A new Juniper Research study finds fewer people will be wearing wrist-based smart devices— but they haven’t lost interest in wearables altogether. Connected clothing is set for greater growth in the coming years.
Smartwatches and activity trackers now dominate the market, with 137 million devices expected to ship this year, and the smart wearables market will ship almost 350 million devices by 2020. But Juniper, which provides research and analytics to the hi-tech communications sector worldwide, found that these devices will see a dip in growth, as the life cycle of these devices lengthen and consumers delay repeat purchases.

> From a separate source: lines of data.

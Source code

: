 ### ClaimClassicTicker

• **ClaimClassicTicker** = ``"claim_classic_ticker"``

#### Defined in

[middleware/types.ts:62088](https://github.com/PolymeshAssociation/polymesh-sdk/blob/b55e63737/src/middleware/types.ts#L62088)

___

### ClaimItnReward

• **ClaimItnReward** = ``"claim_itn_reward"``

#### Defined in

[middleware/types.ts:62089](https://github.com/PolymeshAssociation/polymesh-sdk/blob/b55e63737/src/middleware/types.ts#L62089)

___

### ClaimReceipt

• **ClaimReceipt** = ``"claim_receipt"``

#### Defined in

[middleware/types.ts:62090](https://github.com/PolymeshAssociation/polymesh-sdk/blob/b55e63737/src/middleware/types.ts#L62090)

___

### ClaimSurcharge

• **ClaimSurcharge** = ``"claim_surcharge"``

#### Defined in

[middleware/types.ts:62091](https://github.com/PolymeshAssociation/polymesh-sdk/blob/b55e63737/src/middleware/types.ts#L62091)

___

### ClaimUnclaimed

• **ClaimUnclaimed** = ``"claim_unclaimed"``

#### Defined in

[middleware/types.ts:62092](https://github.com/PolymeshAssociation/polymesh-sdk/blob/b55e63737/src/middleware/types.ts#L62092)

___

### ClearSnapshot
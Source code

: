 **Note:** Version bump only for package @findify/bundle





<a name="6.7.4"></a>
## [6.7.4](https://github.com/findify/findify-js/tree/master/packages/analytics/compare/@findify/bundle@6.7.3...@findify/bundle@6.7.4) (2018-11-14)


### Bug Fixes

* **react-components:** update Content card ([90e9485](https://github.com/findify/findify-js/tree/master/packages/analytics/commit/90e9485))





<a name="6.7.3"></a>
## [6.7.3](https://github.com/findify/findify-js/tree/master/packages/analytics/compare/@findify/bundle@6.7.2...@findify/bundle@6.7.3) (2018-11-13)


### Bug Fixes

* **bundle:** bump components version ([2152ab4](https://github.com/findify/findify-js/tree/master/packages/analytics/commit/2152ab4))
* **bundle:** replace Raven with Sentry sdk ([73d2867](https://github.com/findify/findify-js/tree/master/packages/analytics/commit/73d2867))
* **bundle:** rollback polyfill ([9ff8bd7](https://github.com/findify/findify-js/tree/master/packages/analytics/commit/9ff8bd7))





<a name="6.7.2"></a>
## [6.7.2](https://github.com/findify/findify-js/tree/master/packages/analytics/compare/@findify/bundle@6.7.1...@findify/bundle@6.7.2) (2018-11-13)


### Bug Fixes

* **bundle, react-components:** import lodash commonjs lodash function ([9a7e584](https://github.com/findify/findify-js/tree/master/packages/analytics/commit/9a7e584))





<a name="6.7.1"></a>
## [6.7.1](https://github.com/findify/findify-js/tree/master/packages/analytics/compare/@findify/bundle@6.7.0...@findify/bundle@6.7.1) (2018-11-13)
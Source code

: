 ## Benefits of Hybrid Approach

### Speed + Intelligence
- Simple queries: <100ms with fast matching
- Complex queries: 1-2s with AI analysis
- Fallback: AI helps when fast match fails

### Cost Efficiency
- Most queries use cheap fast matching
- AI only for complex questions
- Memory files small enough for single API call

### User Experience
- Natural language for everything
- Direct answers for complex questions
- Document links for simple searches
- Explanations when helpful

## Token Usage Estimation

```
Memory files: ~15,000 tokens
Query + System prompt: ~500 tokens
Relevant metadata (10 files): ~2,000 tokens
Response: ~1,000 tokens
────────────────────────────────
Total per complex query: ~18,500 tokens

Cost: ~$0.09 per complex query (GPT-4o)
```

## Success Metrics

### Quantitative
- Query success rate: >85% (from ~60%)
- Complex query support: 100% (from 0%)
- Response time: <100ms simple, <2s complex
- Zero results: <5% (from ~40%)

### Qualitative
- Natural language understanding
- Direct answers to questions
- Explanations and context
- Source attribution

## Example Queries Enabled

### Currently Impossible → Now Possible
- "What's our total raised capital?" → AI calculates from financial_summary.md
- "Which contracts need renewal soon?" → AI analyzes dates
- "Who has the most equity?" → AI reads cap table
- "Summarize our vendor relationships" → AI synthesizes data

According to the study, which ranks the fastest growing wearable sectors in terms of shipments, connected clothing will see the largest growth over the next two years. That growth will reach a 102 percent compound annual growth rate (CAGR), as the market sees greater developments with conductive fabric, as well as smart sportswear lines being introduced from companies like Sensoria, Lumo and Under Armour. The sector is expected to ship more than 7 million by 2020, and reach almost 30 million by 2022.
Smart glasses will also see considerable gains at 98 percent CAGR, followed by smart jewelry at 55 percent and hearables at 31 percent. In comparison, smartwatches will stagger behind with only a 31 percent growth.
“A key challenge for wearables is to provide a concrete benefit or unique data,” the research author, James Moar, said. “All our top growth segments either provide in-depth data from specialized form factors, or benefits that do not involve data at all.”
Juniper also concluded that health care shows considerable future growth, given the fact that it’s the largest market for subscription services, with services payable to vendors like AliveCor and Quell exceeding $2.5 billion by 2022. But other categories will have difficulty monetizing data services, with consumer fitness and smartwatch service revenues generating a combined $125 million in 2022.